Stored data
=== Section Start ===
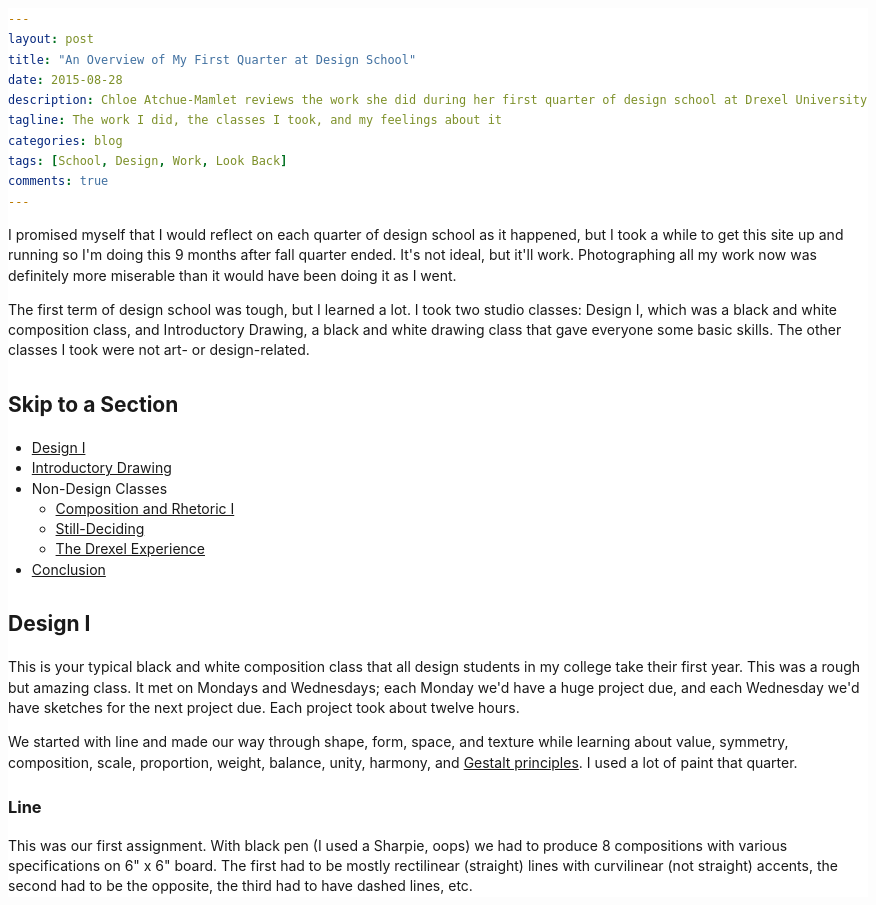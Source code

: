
 ```yaml
---
layout: post
title: "An Overview of My First Quarter at Design School"
date: 2015-08-28
description: Chloe Atchue-Mamlet reviews the work she did during her first quarter of design school at Drexel University
tagline: The work I did, the classes I took, and my feelings about it
categories: blog
tags: [School, Design, Work, Look Back]
comments: true
---
```


I promised myself that I would reflect on each quarter of design school as it happened, but I took a while to get this site up and running so I'm doing this 9 months after fall quarter ended. It's not ideal, but it'll work. Photographing all my work now was definitely more miserable than it would have been doing it as I went.

The first term of design school was tough, but I learned a lot. I took two studio classes: Design I, which was a black and white composition class, and Introductory Drawing, a black and white drawing class that gave everyone some basic skills. The other classes I took were not art- or design-related.

## Skip to a Section

* [Design I](#design-i)
* [Introductory Drawing](#introductory-drawing)
* Non-Design Classes
	* [Composition and Rhetoric I](#composition-and-rhetoric-i-freshman-english)
	* [Still-Deciding](#still-deciding)
	* [The Drexel Experience](#the-drexel-experience)
* [Conclusion](#conclusion)

## Design I

This is your typical black and white composition class that all design students in my college take their first year. This was a rough but amazing class. It met on Mondays and Wednesdays; each Monday we'd have a huge project due, and each Wednesday we'd have sketches for the next project due. Each project took about twelve hours. 

We started with line and made our way through shape, form, space, and texture while learning about value, symmetry, composition, scale, proportion, weight, balance, unity, harmony, and [Gestalt principles](http://www.smashingmagazine.com/2014/03/design-principles-visual-perception-and-the-principles-of-gestalt/). I used a lot of paint that quarter.

### Line

This was our first assignment. With black pen (I used a Sharpie, oops) we had to produce 8 compositions with various specifications on 6" x 6" board. The first had to be mostly rectilinear (straight) lines with curvilinear (not straight) accents, the second had to be the opposite, the third had to have dashed lines, etc.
=== Section End ===
**Task instructions**
Going through the entries above line by line, work out how many lines include the word "each". Only the number is required.

**Exercise answer**
2